### TASK REQUIREMENTS
Please show each line of the listing where "github" is present.
====== RECORDS
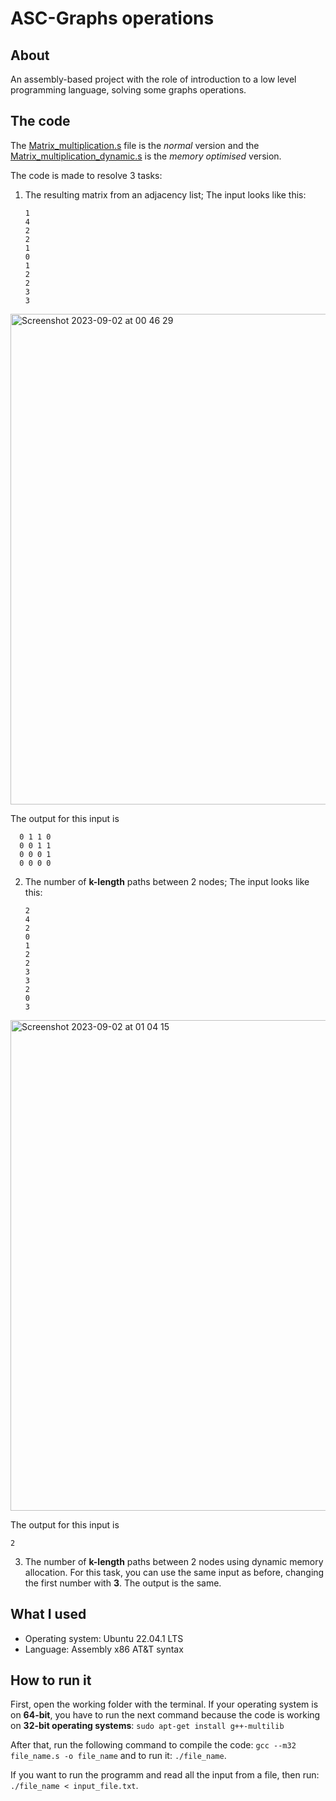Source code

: # ASC-Graphs operations
## About
An assembly-based project with the role of introduction to a low level programming language, solving some graphs operations.

## The code
The [Matrix_multiplication.s](Matrix_multiplication.s) file is the *normal* version and the [Matrix_multiplication_dynamic.s](Matrix_multiplication_dynamic.s) is the *memory optimised* version.

The code is made to resolve 3 tasks:
1. The resulting matrix from an adjacency list;
   The input looks like this:
   ```
   1
   4
   2
   2
   1
   0
   1
   2
   2
   3
   3
   ```
<img width="785" alt="Screenshot 2023-09-02 at 00 46 29" src="https://github.com/TaviF24/ASC-Matrix_multiplication_with_dynamic_memory_allocation/assets/118764142/6873329e-b876-4071-9a97-50bec67830aa">

The output for this input is
```
  0 1 1 0
  0 0 1 1
  0 0 0 1
  0 0 0 0
```


2. The number of **k-length** paths between 2 nodes;
   The input looks like this:
   ```
   2
   4
   2
   0
   1
   2
   2
   3
   3
   2
   0
   3
   ```
<img width="785" alt="Screenshot 2023-09-02 at 01 04 15" src="https://github.com/TaviF24/ASC-Matrix_multiplication_with_dynamic_memory_allocation/assets/118764142/6d64f9b1-ccf0-4a67-be44-557b00a2fd40">

The output for this input is
```
2
```

3. The number of **k-length** paths between 2 nodes using dynamic memory allocation.
For this task, you can use the same input as before, changing the first number with **3**. The output is the same.


## What I used
- Operating system: Ubuntu 22.04.1 LTS
- Language: Assembly x86 AT&T syntax

## How to run it
First, open the working folder with the terminal. If your operating system is on **64-bit**, you have to run the next command because the code is working on **32-bit operating systems**:
```sudo apt-get install g++-multilib```

After that, run the following command to compile the code:
```gcc --m32 file_name.s -o file_name```
and to run it:
```./file_name```.

If you want to run the programm and read all the input from a file, then run:
```./file_name < input_file.txt```.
============
### TASK SOLUTION
<img width="785" alt="Screenshot 2023-09-02 at 00 46 29" src="https://github.com/TaviF24/ASC-Matrix_multiplication_with_dynamic_memory_allocation/assets/118764142/6873329e-b876-4071-9a97-50bec67830aa">
<img width="785" alt="Screenshot 2023-09-02 at 01 04 15" src="https://github.com/TaviF24/ASC-Matrix_multiplication_with_dynamic_memory_allocation/assets/118764142/6d64f9b1-ccf0-4a67-be44-557b00a2fd40">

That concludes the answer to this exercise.